For those who are wondering how we should deal with the hunger strikers at Gitmo, Max Boot reminds us of the Margaret Thatcher approach:
In 1981, when IRA terrorist Bobby Sands was starving himself to death while in a British prison, Prime Minister Margaret Thatcher did not order him force fed, she did not give in to his political demands (to be recognized as a political prisoner, not a common criminal)–and she did not mourn his passing. She declared on the floor of the House of Commons: “Mr. Sands was a convicted criminal. He chose to take his own life. It was a choice that his organization did not allow to many of its victims.” With statements like that, Thatcher established her reputation as the Iron Lady–a leader not to be trifled with.
In contrast, Boot says, President Obama is trying to find out what he can do to appease the terrorists:
The notion that we’re going to continue to keep over a hundred individuals in a no-man’s land in perpetuity, even at a time when we’ve wound down the war in Iraq, we’re winding down the war in Afghanistan, we’re having success defeating al Qaeda core, we’ve kept the pressure up on all these transnational terrorist networks, when we’ve transferred detention authority in Afghanistan — the idea that we would still maintain forever a group of individuals who have not been tried, that is contrary to who we are, it is contrary to our interests, and it needs to stop…. I don’t want these individuals to die. Obviously, the Pentagon is trying to manage the situation as best as they can. But I think all of us should reflect on why exactly are we doing this? Why are we doing this?
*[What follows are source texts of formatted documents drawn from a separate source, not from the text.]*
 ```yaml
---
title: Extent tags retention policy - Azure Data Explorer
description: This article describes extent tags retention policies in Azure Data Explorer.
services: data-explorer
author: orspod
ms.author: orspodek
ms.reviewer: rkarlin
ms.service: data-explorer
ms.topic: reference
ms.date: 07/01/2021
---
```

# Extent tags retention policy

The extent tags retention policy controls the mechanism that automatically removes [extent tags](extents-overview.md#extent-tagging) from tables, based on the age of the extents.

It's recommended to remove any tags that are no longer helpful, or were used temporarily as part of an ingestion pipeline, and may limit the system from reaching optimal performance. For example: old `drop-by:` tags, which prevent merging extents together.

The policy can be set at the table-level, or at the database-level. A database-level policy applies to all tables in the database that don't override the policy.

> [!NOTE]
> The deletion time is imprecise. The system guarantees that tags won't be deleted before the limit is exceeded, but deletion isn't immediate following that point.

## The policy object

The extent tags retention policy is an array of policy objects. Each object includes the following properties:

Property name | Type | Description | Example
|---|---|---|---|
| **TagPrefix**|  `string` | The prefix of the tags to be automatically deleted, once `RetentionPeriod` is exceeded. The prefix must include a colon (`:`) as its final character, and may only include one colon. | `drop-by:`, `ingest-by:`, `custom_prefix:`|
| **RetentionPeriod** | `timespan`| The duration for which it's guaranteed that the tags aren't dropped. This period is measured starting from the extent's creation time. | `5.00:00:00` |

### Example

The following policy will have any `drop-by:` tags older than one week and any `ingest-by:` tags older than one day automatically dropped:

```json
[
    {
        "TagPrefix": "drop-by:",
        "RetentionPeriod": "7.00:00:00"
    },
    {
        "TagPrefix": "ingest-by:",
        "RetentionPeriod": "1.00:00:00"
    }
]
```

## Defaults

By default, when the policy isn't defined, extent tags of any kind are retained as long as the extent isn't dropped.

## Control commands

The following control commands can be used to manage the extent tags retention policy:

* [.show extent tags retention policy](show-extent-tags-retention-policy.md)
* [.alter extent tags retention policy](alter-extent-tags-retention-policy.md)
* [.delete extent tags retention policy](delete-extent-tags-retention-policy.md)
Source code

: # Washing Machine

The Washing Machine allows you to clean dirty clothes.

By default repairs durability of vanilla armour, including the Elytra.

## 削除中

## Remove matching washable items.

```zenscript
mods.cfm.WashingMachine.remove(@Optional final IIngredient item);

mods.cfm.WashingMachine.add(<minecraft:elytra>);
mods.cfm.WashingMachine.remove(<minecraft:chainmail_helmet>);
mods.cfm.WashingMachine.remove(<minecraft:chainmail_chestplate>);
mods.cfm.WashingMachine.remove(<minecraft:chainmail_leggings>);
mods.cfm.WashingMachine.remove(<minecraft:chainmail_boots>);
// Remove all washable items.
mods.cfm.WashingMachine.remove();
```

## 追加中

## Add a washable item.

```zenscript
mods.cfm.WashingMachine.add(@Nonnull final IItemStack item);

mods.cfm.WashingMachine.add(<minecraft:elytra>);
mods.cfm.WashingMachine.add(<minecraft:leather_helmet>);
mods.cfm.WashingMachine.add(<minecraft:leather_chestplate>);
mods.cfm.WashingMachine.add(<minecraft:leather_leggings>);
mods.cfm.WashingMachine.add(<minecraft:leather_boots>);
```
A strange locution, to say the least. Is Obama tormenting himself over why “we” are keeping Gitmo open? Is he wondering why he has done nothing to keep his promise to close it down?
He seems to be saying that the hunger strike is a legitimate response to the injustice being visited on these poor terrorists by the big, bad USA.
People like Andrew Sullivan will surely think that this places Obama on the moral high ground. In truth, it is squeamish and weak. And it causes more hunger strikes than it ends.